I agree that most devices like the iPad and iPhone would not be suitable for development, they should be targets for application development and I would expand that list to include all devices, even micro-controllers. Look at the development process for the iPad and iPhone, the programming is done on a Mac using Xcode and testing is done first on the simulator running on the Mac and latter on the actual device. I find the Xcode environment inferior to Smalltalk's and by no stretch of the imagination is Objective-C a good substitute for Smalltalk. I think that development of application programs could be done far better with Smalltalk, provided that some tools were added to Smalltalk. Why not have the view, if it can be programmed in C then it can be programmed in Smalltalk.
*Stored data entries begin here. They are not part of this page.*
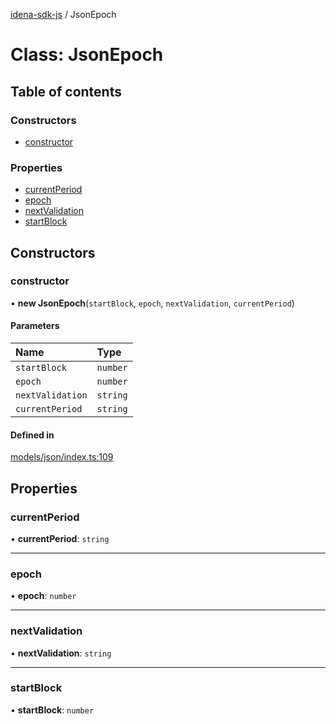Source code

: [idena-sdk-js](../README.md) / JsonEpoch

# Class: JsonEpoch

## Table of contents

### Constructors

- [constructor](JsonEpoch.md#constructor)

### Properties

- [currentPeriod](JsonEpoch.md#currentperiod)
- [epoch](JsonEpoch.md#epoch)
- [nextValidation](JsonEpoch.md#nextvalidation)
- [startBlock](JsonEpoch.md#startblock)

## Constructors

### constructor

• **new JsonEpoch**(`startBlock`, `epoch`, `nextValidation`, `currentPeriod`)

#### Parameters

| Name | Type |
| :------ | :------ |
| `startBlock` | `number` |
| `epoch` | `number` |
| `nextValidation` | `string` |
| `currentPeriod` | `string` |

#### Defined in

[models/json/index.ts:109](https://github.com/idena-network/idena-sdk-js/blob/f054b38/src/models/json/index.ts#L109)

## Properties

### currentPeriod

• **currentPeriod**: `string`

___

### epoch

• **epoch**: `number`

___

### nextValidation

• **nextValidation**: `string`

___

### startBlock

• **startBlock**: `number`
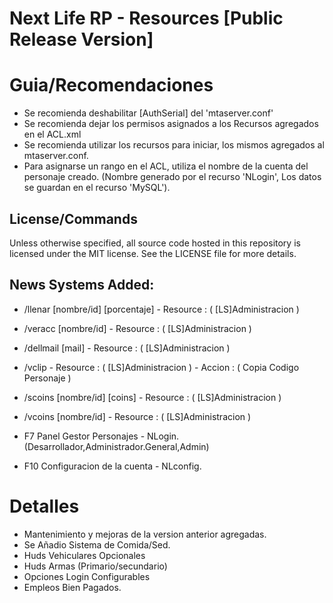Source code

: # Next Life RP - Resources [Public Release Version]

# Guia/Recomendaciones

- Se recomienda deshabilitar [AuthSerial] del 'mtaserver.conf'
- Se recomienda dejar los permisos asignados a los Recursos agregados en el ACL.xml
- Se recomienda utilizar los recursos para iniciar, los mismos agregados al mtaserver.conf.
- Para asignarse un rango en el ACL, utiliza el nombre de la cuenta del personaje creado. (Nombre generado por el recurso 'NLogin', Los datos se guardan en el recurso 'MySQL').

## License/Commands

Unless otherwise specified, all source code hosted in this repository is licensed under the MIT license. See the LICENSE file for more details.

## News Systems Added: 

- /llenar [nombre/id] [porcentaje] - Resource : ( [LS]Administracion )
- /veracc [nombre/id] - Resource : ( [LS]Administracion )
- /dellmail [mail] - Resource : ( [LS]Administracion )
- /vclip - Resource : ( [LS]Administracion ) - Accion : ( Copia Codigo Personaje )
- /scoins [nombre/id] [coins] - Resource : ( [LS]Administracion )
- /vcoins [nombre/id] - Resource : ( [LS]Administracion )

- F7 Panel Gestor Personajes - NLogin. (Desarrollador,Administrador.General,Admin)
- F10 Configuracion de la cuenta - NLconfig.

# Detalles

- Mantenimiento y mejoras de la version anterior agregadas.
- Se Añadio Sistema de Comida/Sed.
- Huds Vehiculares Opcionales
- Huds Armas (Primario/secundario)
- Opciones Login Configurables
- Empleos Bien Pagados.
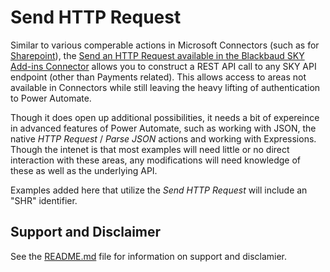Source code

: # Send HTTP Request

Similar to various comperable actions in Microsoft Connectors (such as for [Sharepoint](https://learn.microsoft.com/en-us/connectors/sharepointonline/#send-an-http-request-to-sharepoint)), the [Send an HTTP Request available in the Blackbaud SKY Add-ins Connector](https://learn.microsoft.com/en-us/connectors/blackbaudskyaddins/#send-an-http-request) allows you to construct a REST API call to any SKY API endpoint (other than Payments related). This allows access to areas not available in Connectors while still leaving the heavy lifting of authentication to Power Automate.    

Though it does open up additional possibilities, it needs a bit of expereince in advanced features of Power Automate, such as working with JSON, the native _HTTP Request_ / _Parse JSON_ actions and working with Expressions. Though the intenet is that most examples will need little or no direct interaction with these areas, any modifications will need knowledge of these as well as the underlying API.   

Examples added here that utilize the _Send HTTP Request_ will include an "SHR" identifier. 

## Support and Disclaimer
See the [README.md](./README.md) file for information on support and disclamier. 
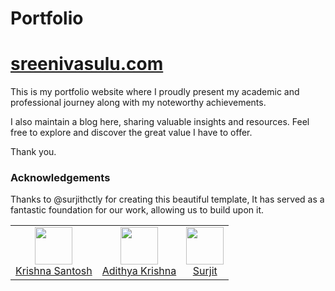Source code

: # Portfolio

# [sreenivasulu.com](https://sreenivasulu.com)

This is my portfolio website where I proudly present my academic and professional journey along with my noteworthy achievements.

I also maintain a blog here, sharing valuable insights and resources. Feel free to explore and discover the great value I have to offer.

Thank you.

### Acknowledgements

Thanks to @surjithctly for creating this beautiful template, It has served as a fantastic foundation for our work, allowing us to build upon it.

|                                                                                                                                                                                          |                                                                                                                                                                                          |                                                                                                                                                                     |
| :--------------------------------------------------------------------------------------------------------------------------------------------------------------------------------------: | :--------------------------------------------------------------------------------------------------------------------------------------------------------------------------------------: | :-----------------------------------------------------------------------------------------------------------------------------------------------------------------: |
| [<img src="https://github.com/krishna-santosh.png" width="60px;"/><br /><sub><a href="https://github.com/krishna-santosh">Krishna Santosh</a></sub>](https://github.com/krishna-santosh) | [<img src="https://github.com/adithyakrishhna.png" width="60px;"/><br /><sub><a href="https://github.com/adithyakrishhna">Adithya Krishna</a></sub>](https://github.com/adithyakrishhna) | [<img src="https://github.com/surjithctly.png" width="60px;"/><br /><sub><a href="https://github.com/surjithctly">Surjit</a></sub>](https://github.com/surjithctly) |
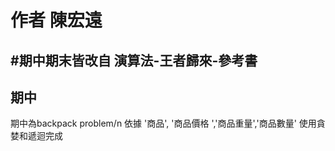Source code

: # 作者 陳宏遠

#期中期末皆改自 演算法-王者歸來-參考書
---
期中
---
期中為backpack problem/n
依據 '商品', '商品價格 ','商品重量','商品數量'
使用貪婪和遞迴完成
I think that the application process should be viewed as a series of steps culminating in the production of a product for sale or distribution: develop and test the program logic, test using constraints imposed by the target device, performance testing, test on the target device, and package for sale or distribution. A good examples of the second step where the constraints of the target is imposed are the word size and floating-point precision differences found in the target. If the development of the application is on a 64-bit computer then integer and floating-point calculated must be simulated for targets with smaller word size and for 32-bit floating-point or no floating-point processor.

Implicit in those steps is the notion a gradual typing, the first uses the Smalltalk model to generically test the logic of the program, while the final step would require a fully compiled executable for some of the targets. I would argue that one reason that Smalltalk was not a commercial success was that you could not provide a fully compiled executable to the customer. The tools that the Smalltalk environment provides makes it a very productive application development environment, but of what use are they to the end user of the application, say a clerk or a business executive: why should any of the development tools be in the final product?

It is clear that Slots will be used in the enforcement of typing at the instance variable level, but what about temporary variables? Can a compiler (machine not bytecode) be developed if temporary variables are not typed? Then there is the question of how to handle the elements of heterogeneous collections.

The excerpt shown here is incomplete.